**Stored data entries:**
-*-

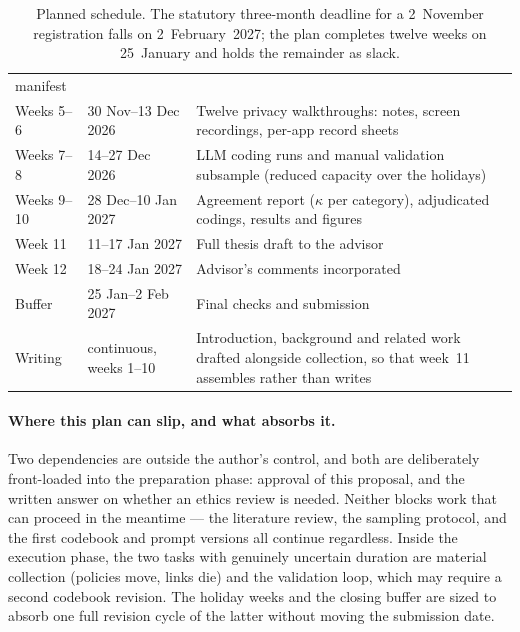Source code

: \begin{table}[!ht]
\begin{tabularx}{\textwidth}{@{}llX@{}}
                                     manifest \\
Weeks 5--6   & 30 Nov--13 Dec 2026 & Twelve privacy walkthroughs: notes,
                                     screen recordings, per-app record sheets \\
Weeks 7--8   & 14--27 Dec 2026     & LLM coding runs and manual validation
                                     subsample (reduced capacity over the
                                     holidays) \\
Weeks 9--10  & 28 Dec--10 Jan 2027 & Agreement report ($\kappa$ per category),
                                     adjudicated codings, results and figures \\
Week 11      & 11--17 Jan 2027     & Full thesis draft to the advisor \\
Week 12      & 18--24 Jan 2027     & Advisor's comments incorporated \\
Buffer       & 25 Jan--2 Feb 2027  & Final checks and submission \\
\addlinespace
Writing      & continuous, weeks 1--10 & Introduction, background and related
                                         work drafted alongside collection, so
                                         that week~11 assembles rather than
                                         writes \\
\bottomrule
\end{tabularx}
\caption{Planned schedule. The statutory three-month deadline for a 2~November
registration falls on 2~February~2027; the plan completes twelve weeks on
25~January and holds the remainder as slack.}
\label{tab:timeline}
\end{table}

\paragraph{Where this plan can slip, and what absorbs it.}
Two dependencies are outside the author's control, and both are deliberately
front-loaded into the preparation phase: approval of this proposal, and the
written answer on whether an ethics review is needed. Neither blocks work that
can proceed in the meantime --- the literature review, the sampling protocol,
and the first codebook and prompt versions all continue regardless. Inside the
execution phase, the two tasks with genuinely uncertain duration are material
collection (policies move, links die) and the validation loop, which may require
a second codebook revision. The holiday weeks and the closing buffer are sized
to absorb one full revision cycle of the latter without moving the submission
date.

-*-

**Problem to work on:** Set down only the lines above that fall between the line holding "holidays) \\" and the line holding "the advisor \\", inclusive, keeping each exact.

**Response to this exercise:**
                                     holidays) \\
Weeks 9--10  & 28 Dec--10 Jan 2027 & Agreement report ($\kappa$ per category),
                                     adjudicated codings, results and figures \\
Week 11      & 11--17 Jan 2027     & Full thesis draft to the advisor \\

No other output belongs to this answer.